Task to carry out: How many lines of these entries include the string "fragile"? State the number alone.

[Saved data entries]
————————
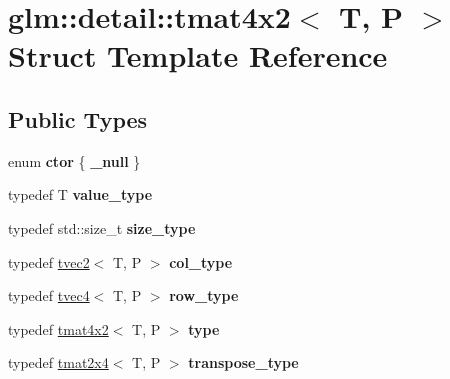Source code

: \hypertarget{structglm_1_1detail_1_1tmat4x2}{}\section{glm\+:\+:detail\+:\+:tmat4x2$<$ T, P $>$ Struct Template Reference}
\label{structglm_1_1detail_1_1tmat4x2}
\subsection*{Public Types}
\begin{DoxyCompactItemize}
\item 
enum {\bfseries ctor} \{ {\bfseries \+\_\+null}
 \}\hypertarget{structglm_1_1detail_1_1tmat4x2_a4266befa296229458f2652dcc4ba4a72}{}\label{structglm_1_1detail_1_1tmat4x2_a4266befa296229458f2652dcc4ba4a72}

\item 
typedef T {\bfseries value\+\_\+type}\hypertarget{structglm_1_1detail_1_1tmat4x2_a69ee68b76c63d5e19001223eb5e7e968}{}\label{structglm_1_1detail_1_1tmat4x2_a69ee68b76c63d5e19001223eb5e7e968}

\item 
typedef std\+::size\+\_\+t {\bfseries size\+\_\+type}\hypertarget{structglm_1_1detail_1_1tmat4x2_aaf03e298b1377068358fc09cdfcd889a}{}\label{structglm_1_1detail_1_1tmat4x2_aaf03e298b1377068358fc09cdfcd889a}

\item 
typedef \hyperlink{structglm_1_1detail_1_1tvec2}{tvec2}$<$ T, P $>$ {\bfseries col\+\_\+type}\hypertarget{structglm_1_1detail_1_1tmat4x2_a7ff0997d9fa4f93eba8a6530ca2cd3f7}{}\label{structglm_1_1detail_1_1tmat4x2_a7ff0997d9fa4f93eba8a6530ca2cd3f7}

\item 
typedef \hyperlink{structglm_1_1detail_1_1tvec4}{tvec4}$<$ T, P $>$ {\bfseries row\+\_\+type}\hypertarget{structglm_1_1detail_1_1tmat4x2_a7800d3c9fae6e2e47ba71cac323aafcf}{}\label{structglm_1_1detail_1_1tmat4x2_a7800d3c9fae6e2e47ba71cac323aafcf}

\item 
typedef \hyperlink{structglm_1_1detail_1_1tmat4x2}{tmat4x2}$<$ T, P $>$ {\bfseries type}\hypertarget{structglm_1_1detail_1_1tmat4x2_a0906a5a3d185ed08196fd6657436eb56}{}\label{structglm_1_1detail_1_1tmat4x2_a0906a5a3d185ed08196fd6657436eb56}

\item 
typedef \hyperlink{structglm_1_1detail_1_1tmat2x4}{tmat2x4}$<$ T, P $>$ {\bfseries transpose\+\_\+type}\hypertarget{structglm_1_1detail_1_1tmat4x2_a2093723021c90d6591afa09a5c8a0bdf}{}\label{structglm_1_1detail_1_1tmat4x2_a2093723021c90d6591afa09a5c8a0bdf}

\end{DoxyCompactItemize}
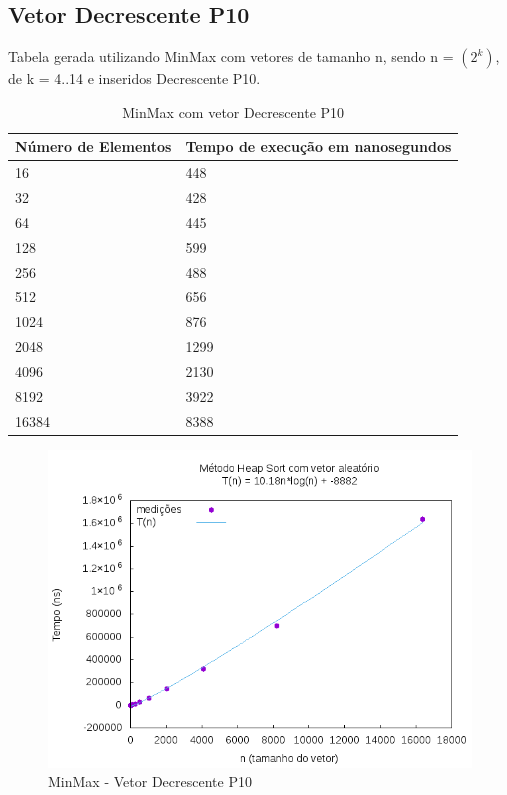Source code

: \documentclass[12pt,a4paper,twoside]{report}
\begin{document}
\subsection{Vetor Decrescente P10}
Tabela gerada utilizando MinMax com vetores de tamanho n, sendo n = $(2^k)$, de k = 4..14 e inseridos Decrescente P10.
\begin{table}[H]
\centering
\caption{MinMax com vetor Decrescente P10}
\label{my-label}
\begin{tabular}{|l|l|}
\hline
\multicolumn{1}{|c|}{\textbf{Número de Elementos}} & \multicolumn{1}{c|}{\textbf{Tempo de execução em nanosegundos}} \\ \hline
16 & 448 \\ \hline
32 & 428 \\ \hline
64 & 445 \\ \hline
128 & 599 \\ \hline
256 & 488 \\ \hline
512 & 656 \\ \hline
1024 & 876 \\ \hline
2048 & 1299 \\ \hline
4096 & 2130 \\ \hline
8192 & 3922 \\ \hline
16384 & 8388 \\ \hline
\end{tabular}
\end{table}

\begin{figure}[H]
    \centering
    \includegraphics[width=0.7\linewidth]{graficos/HeapSort/vIntAleatorio/vIntAleatorio.png}
  \caption{MinMax - Vetor Decrescente P10}
\end{figure}
\end{document}
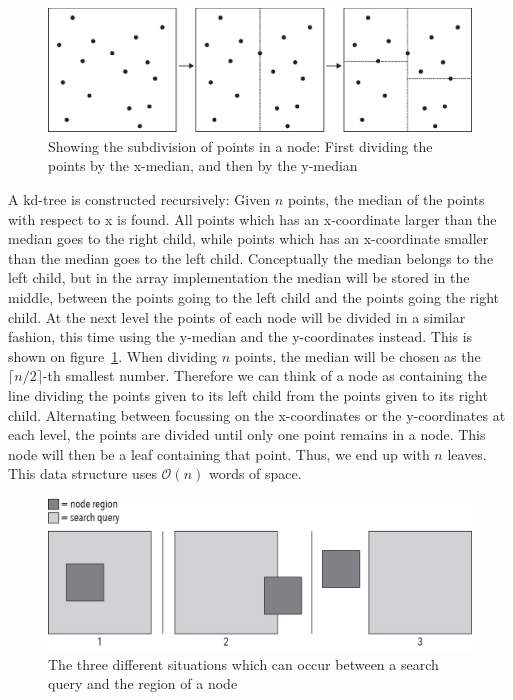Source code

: \begin{figure}[h]
    \centering
    \includegraphics[width = 1.0\textwidth]{pictures/kd_subdivision.eps}
    \caption{Showing the subdivision of points in a node: First dividing the points by the x-median, and then by the y-median}\label{fig:kdsubdivision}
\end{figure}


A kd-tree is constructed recursively: Given $n$ points, the median of the points with respect to x is found. All points which has an x-coordinate larger than the median goes to the right child, while points which has an x-coordinate smaller than the median goes to the left child. Conceptually the median belongs to the left child, but in the array implementation the median will be stored in the middle, between the points going to the left child and the points going the right child. At the next level the points of each node will be divided in a similar fashion, this time using the y-median and the y-coordinates instead. This is shown on figure~\ref{fig:kdsubdivision}. When dividing $n$ points, the median will be chosen as the $\lceil n/2 \rceil$-th smallest number. Therefore we can think of a node as containing the line dividing the points given to its left child from the points given to its right child.
Alternating between focussing on the x-coordinates or the y-coordinates at each level, the points are divided until only one point remains in a node. This node will then be a leaf containing that point. Thus, we end up with $n$ leaves. This data structure uses $\mathcal{O}(n)$ words of space. \\

\begin{figure}[h]
    \centering
    \includegraphics[width = 1.0\textwidth]{pictures/search_query_overlap.png}
    \caption{The three different situations which can occur between a search query and the region of a node}\label{fig:kdsearchoverlap}
\end{figure}

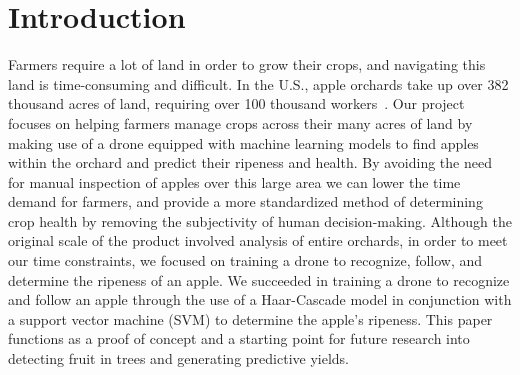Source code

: \section{Introduction}
Farmers require a lot of land in order to grow their crops, and navigating this land
is time-consuming and difficult.
In the U.S., apple orchards take up over 382 thousand acres of land, requiring over
100 thousand workers~\cite{USApple}.
Our project focuses on helping farmers manage crops across their many acres of land
by making use of a drone equipped with machine learning models to
find apples within the orchard and predict their ripeness and health.
By avoiding the need for manual inspection of apples over this large area
we can lower the time demand for farmers, and provide a more standardized method of
determining crop health by removing the subjectivity of human decision-making.
Although the original scale of the product involved analysis of entire orchards, in
order to meet our time constraints, we focused on training a drone to recognize,
follow, and determine the ripeness of an apple.
We succeeded in training a drone to recognize and follow an apple through the use of
a Haar-Cascade model in conjunction with a support vector machine (SVM) to determine
the apple's ripeness.
This paper functions as a proof of concept and a starting point for future research
into detecting fruit in trees and generating predictive yields.
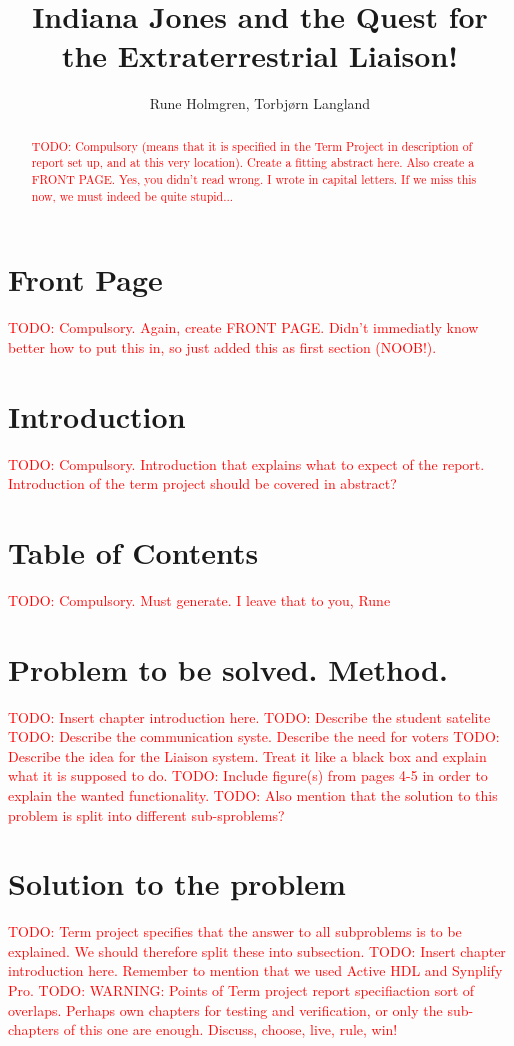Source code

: \documentclass[a4paper]{IEEEtran}
\title{Indiana Jones and the Quest for the Extraterrestrial Liaison!}
\author{
    Rune Holmgren,
    Torbjørn Langland
}
\newcommand\TODO[1]{\textcolor{red}{TODO:#1}}
\newcommand\todo[1]{\TODO{#1}}
\begin{document}
\maketitle

\begin{abstract}
    \todo{ Compulsory (means that it is specified in the Term Project in description of report set up, and at this very location). Create a fitting abstract here. Also create a FRONT PAGE. Yes, you didn't read wrong. I wrote in capital letters. If we miss this now, we must indeed be quite stupid...}
\end{abstract}

\section{Front Page}
\todo{ Compulsory. Again, create FRONT PAGE. Didn't immediatly know better how to put this in, so just added this as first section (NOOB!). }

\section{Introduction}
\todo{ Compulsory. Introduction that explains what to expect of the report. Introduction of the term project should be covered in abstract? }

\section{Table of Contents}
\todo{ Compulsory. Must generate. I leave that to you, Rune}

\section{Problem to be solved. Method.}
\todo{ Insert chapter introduction here. }
\break
\break
\todo{ Describe the student satelite }
\break
\break
\todo{ Describe the communication syste. Describe the need for voters }
\break
\break
\todo{ Describe the idea for the Liaison system. Treat it like a black box and explain what it is supposed to do.}
\break
\break
\todo{ Include figure(s) from pages 4-5 in order to explain the wanted functionality. }
\break
\break
\todo{ Also mention that the solution to this problem is split into different sub-sproblems? }

\section{ Solution to the problem}
\todo{ Term project specifies that the answer to all subproblems is to be explained. We should therefore split these into subsection. }
\break
\break
\todo{ Insert chapter introduction here. Remember to mention that we used Active HDL and Synplify Pro.}
\break
\break
\todo{ WARNING: Points of Term project report specifiaction sort of overlaps. Perhaps own chapters for testing and verification, or only the sub-chapters of this one are enough. Discuss, choose, live, rule, win!} 
\end{document}
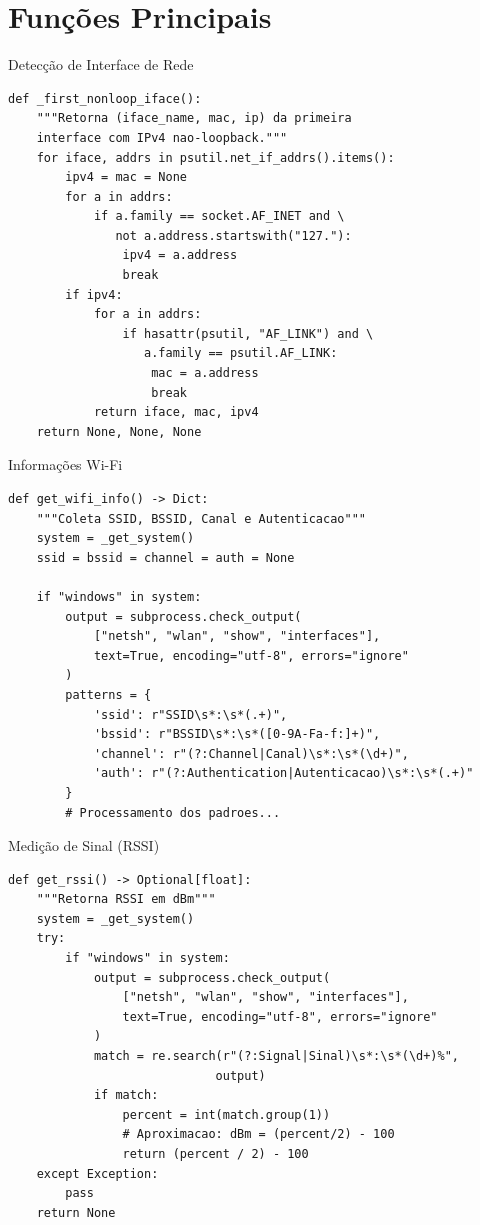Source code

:\documentclass[aspectratio=169]{beamer}
\begin{document}
\section{Funções Principais}

\begin{frame}[fragile]{Detecção de Interface de Rede}
\begin{lstlisting}[style=pythonstyle]
def _first_nonloop_iface():
    """Retorna (iface_name, mac, ip) da primeira 
    interface com IPv4 nao-loopback."""
    for iface, addrs in psutil.net_if_addrs().items():
        ipv4 = mac = None
        for a in addrs:
            if a.family == socket.AF_INET and \
               not a.address.startswith("127."):
                ipv4 = a.address
                break
        if ipv4:
            for a in addrs:
                if hasattr(psutil, "AF_LINK") and \
                   a.family == psutil.AF_LINK:
                    mac = a.address
                    break
            return iface, mac, ipv4
    return None, None, None
\end{lstlisting}
\end{frame}

\begin{frame}[fragile]{Informações Wi-Fi}
\begin{lstlisting}[style=pythonstyle]
def get_wifi_info() -> Dict:
    """Coleta SSID, BSSID, Canal e Autenticacao"""
    system = _get_system()
    ssid = bssid = channel = auth = None
    
    if "windows" in system:
        output = subprocess.check_output(
            ["netsh", "wlan", "show", "interfaces"],
            text=True, encoding="utf-8", errors="ignore"
        )
        patterns = {
            'ssid': r"SSID\s*:\s*(.+)",
            'bssid': r"BSSID\s*:\s*([0-9A-Fa-f:]+)",
            'channel': r"(?:Channel|Canal)\s*:\s*(\d+)",
            'auth': r"(?:Authentication|Autenticacao)\s*:\s*(.+)"
        }
        # Processamento dos padroes...
\end{lstlisting}
\end{frame}

\begin{frame}[fragile]{Medição de Sinal (RSSI)}
\begin{lstlisting}[style=pythonstyle]
def get_rssi() -> Optional[float]:
    """Retorna RSSI em dBm"""
    system = _get_system()
    try:
        if "windows" in system:
            output = subprocess.check_output(
                ["netsh", "wlan", "show", "interfaces"],
                text=True, encoding="utf-8", errors="ignore"
            )
            match = re.search(r"(?:Signal|Sinal)\s*:\s*(\d+)%", 
                             output)
            if match:
                percent = int(match.group(1))
                # Aproximacao: dBm = (percent/2) - 100
                return (percent / 2) - 100
    except Exception:
        pass
    return None
\end{lstlisting}
\end{frame}
\end{document}
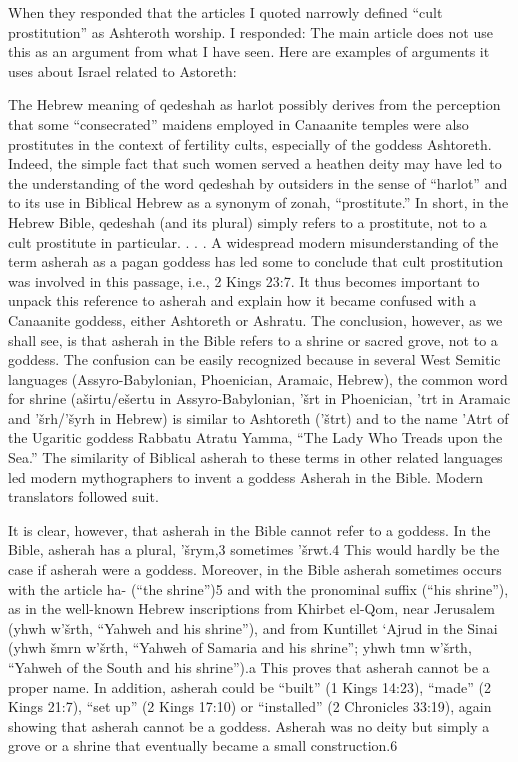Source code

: \documentclass[11pt]{article}
\begin{document}
{When they responded that the articles I quoted narrowly defined “cult prostitution” as Ashteroth worship. I responded: The main article does not use this as an argument from what I have seen. Here are examples of arguments it uses about Israel related to Astoreth:

The Hebrew meaning of qedeshah as harlot possibly derives from the perception that some “consecrated” maidens employed in Canaanite temples were also prostitutes in the context of fertility cults, especially of the goddess Ashtoreth. Indeed, the simple fact that such women served a heathen deity may have led to the understanding of the word qedeshah by outsiders in the sense of “harlot” and to its use in Biblical Hebrew as a synonym of zonah, “prostitute.” In short, in the Hebrew Bible, qedeshah (and its plural) simply refers to a prostitute, not to a cult prostitute in particular.
. . . 
A widespread modern misunderstanding of the term asherah as a pagan goddess has led some to conclude that cult prostitution was involved in this passage, i.e., 2 Kings 23:7. It thus becomes important to unpack this reference to asherah and explain how it became confused with a Canaanite goddess, either Ashtoreth or Ashratu. The conclusion, however, as we shall see, is that asherah in the Bible refers to a shrine or sacred grove, not to a goddess.
The confusion can be easily recognized because in several West Semitic languages (Assyro-Babylonian, Phoenician, Aramaic, Hebrew), the common word for shrine (aširtu/ešertu in Assyro-Babylonian, ’šrt in Phoenician, ’trt in Aramaic and ’šrh/’šyrh in Hebrew) is similar to Ashtoreth (’štrt) and to the name ’Atrt of the Ugaritic goddess Rabbatu Atratu Yamma, “The Lady Who Treads upon the Sea.” The similarity of Biblical asherah to these terms in other related languages led modern mythographers to invent a goddess Asherah in the Bible. Modern translators followed suit.

It is clear, however, that asherah in the Bible cannot refer to a goddess. In the Bible, asherah has a plural, ’šrym,3 sometimes ’šrwt.4 This would hardly be the case if asherah were a goddess. Moreover, in the Bible asherah sometimes occurs with the article ha- (“the shrine”)5 and with the pronominal suffix (“his shrine”), as in the well-known Hebrew inscriptions from Khirbet el-Qom, near Jerusalem (yhwh w’šrth, “Yahweh and his shrine”), and from Kuntillet ‘Ajrud in the Sinai (yhwh šmrn w’šrth, “Yahweh of Samaria and his shrine”; yhwh tmn w’šrth, “Yahweh of the South and his shrine”).a This proves that asherah cannot be a proper name. In addition, asherah could be “built” (1 Kings 14:23), “made” (2 Kings 21:7), “set up” (2 Kings 17:10) or “installed” (2 Chronicles 33:19), again showing that asherah cannot be a goddess. Asherah was no deity but simply a grove or a shrine that eventually became a small construction.6

}
\end{document}
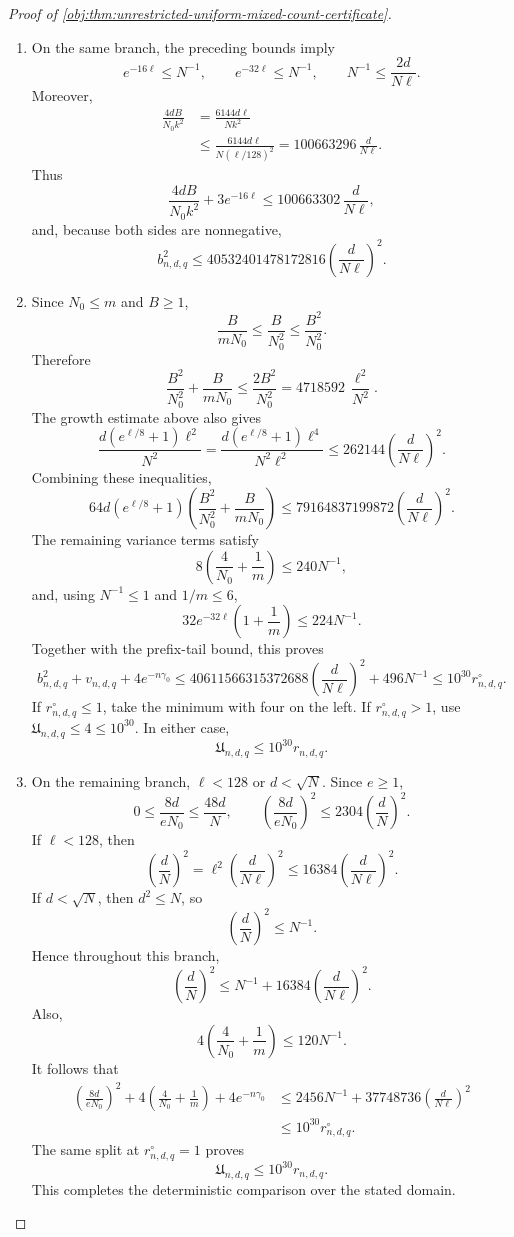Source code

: \documentclass[11pt]{article}
\begin{document}
\begin{proof}[Proof of \cref{obj:thm:unrestricted-uniform-mixed-count-certificate}]
\begin{enumerate}
\item On the same branch, the preceding bounds imply
\[
e^{-16\ell}\le N^{-1},
\qquad e^{-32\ell}\le N^{-1},
\qquad N^{-1}\le\frac{2d}{N\ell}.
\]
Moreover,
\[
\begin{aligned}
\frac{4dB}{N_0k^2}
&=\frac{6144d\ell}{Nk^2}\\
&\le\frac{6144d\ell}{N(\ell/128)^2}
=100663296\,\frac{d}{N\ell}.
\end{aligned}
\]
Thus
\[
\frac{4dB}{N_0k^2}+3e^{-16\ell}
\le100663302\,\frac{d}{N\ell},
\]
and, because both sides are nonnegative,
\[
b_{n,d,q}^2
\le40532401478172816
\left(\frac{d}{N\ell}\right)^2.
\]

\item Since \(N_0\le m\) and \(B\ge1\),
\[
\frac{B}{mN_0}
\le\frac{B}{N_0^2}
\le\frac{B^2}{N_0^2}.
\]
Therefore
\[
\frac{B^2}{N_0^2}+\frac{B}{mN_0}
\le\frac{2B^2}{N_0^2}
=4718592\,\frac{\ell^2}{N^2}.
\]
The growth estimate above also gives
\[
\frac{d(e^{\ell/8}+1)\ell^2}{N^2}
=
\frac{d(e^{\ell/8}+1)\ell^4}{N^2\ell^2}
\le262144\left(\frac{d}{N\ell}\right)^2.
\]
Combining these inequalities,
\[
64d(e^{\ell/8}+1)
\left(\frac{B^2}{N_0^2}+\frac{B}{mN_0}\right)
\le79164837199872
\left(\frac{d}{N\ell}\right)^2.
\]
The remaining variance terms satisfy
\[
8\left(\frac4{N_0}+\frac1m\right)\le240N^{-1},
\]
and, using \(N^{-1}\le1\) and \(1/m\le6\),
\[
32e^{-32\ell}\left(1+\frac1m\right)\le224N^{-1}.
\]
Together with the prefix-tail bound, this proves
\[
b_{n,d,q}^2+v_{n,d,q}+4e^{-n\gamma_0}
\le40611566315372688
\left(\frac{d}{N\ell}\right)^2+496N^{-1}
\le10^{30}r^\circ_{n,d,q}.
\]
If \(r^\circ_{n,d,q}\le1\), take the minimum with four on the left.
If \(r^\circ_{n,d,q}>1\), use
\(\mathfrak U_{n,d,q}\le4\le10^{30}\). In either case,
\[
\mathfrak U_{n,d,q}\le10^{30}r_{n,d,q}.
\]

\item On the remaining branch, \(\ell<128\) or \(d<\sqrt N\). Since \(e\ge1\),
\[
0\le\frac{8d}{eN_0}\le\frac{48d}{N},
\qquad
\left(\frac{8d}{eN_0}\right)^2
\le2304\left(\frac dN\right)^2.
\]
If \(\ell<128\), then
\[
\left(\frac dN\right)^2
=\ell^2\left(\frac{d}{N\ell}\right)^2
\le16384\left(\frac{d}{N\ell}\right)^2.
\]
If \(d<\sqrt N\), then \(d^2\le N\), so
\[
\left(\frac dN\right)^2\le N^{-1}.
\]
Hence throughout this branch,
\[
\left(\frac dN\right)^2
\le N^{-1}+16384\left(\frac{d}{N\ell}\right)^2.
\]
Also,
\[
4\left(\frac4{N_0}+\frac1m\right)\le120N^{-1}.
\]
It follows that
\[
\begin{aligned}
\left(\frac{8d}{eN_0}\right)^2
+4\left(\frac4{N_0}+\frac1m\right)+4e^{-n\gamma_0}
&\le2456N^{-1}
+37748736\left(\frac{d}{N\ell}\right)^2\\
&\le10^{30}r^\circ_{n,d,q}.
\end{aligned}
\]
The same split at \(r^\circ_{n,d,q}=1\) proves
\[
\mathfrak U_{n,d,q}\le10^{30}r_{n,d,q}.
\]
This completes the deterministic comparison over the stated domain.


\end{enumerate}
\end{proof}
\end{document}
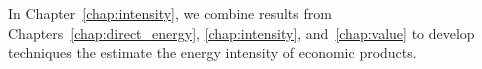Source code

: In Chapter~\ref{chap:intensity}, 
we combine results from Chapters~\ref{chap:direct_energy}, 
\ref{chap:intensity}, and~\ref{chap:value}
to develop techniques the estimate the energy intensity
of economic products.









%
%




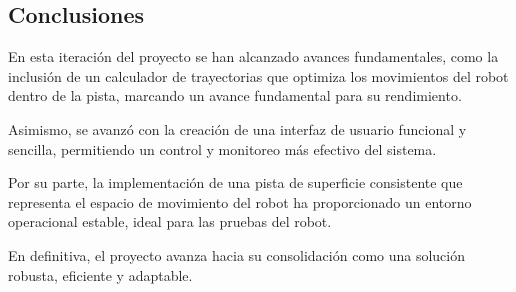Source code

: \subsection{Conclusiones}

En esta iteración del proyecto se han alcanzado avances fundamentales, como la inclusión de un calculador de trayectorias que optimiza los movimientos del robot dentro de la pista, marcando un avance fundamental para su rendimiento.

Asimismo, se avanzó con la creación de una interfaz de usuario funcional y sencilla, permitiendo un control y monitoreo más efectivo del sistema. 

Por su parte, la implementación de una pista de superficie consistente que representa el espacio de movimiento del robot ha proporcionado un entorno operacional estable, ideal para las pruebas del robot.

En definitiva, el proyecto avanza hacia su consolidación como una solución robusta, eficiente y adaptable.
————————
Solution to the exercise: 3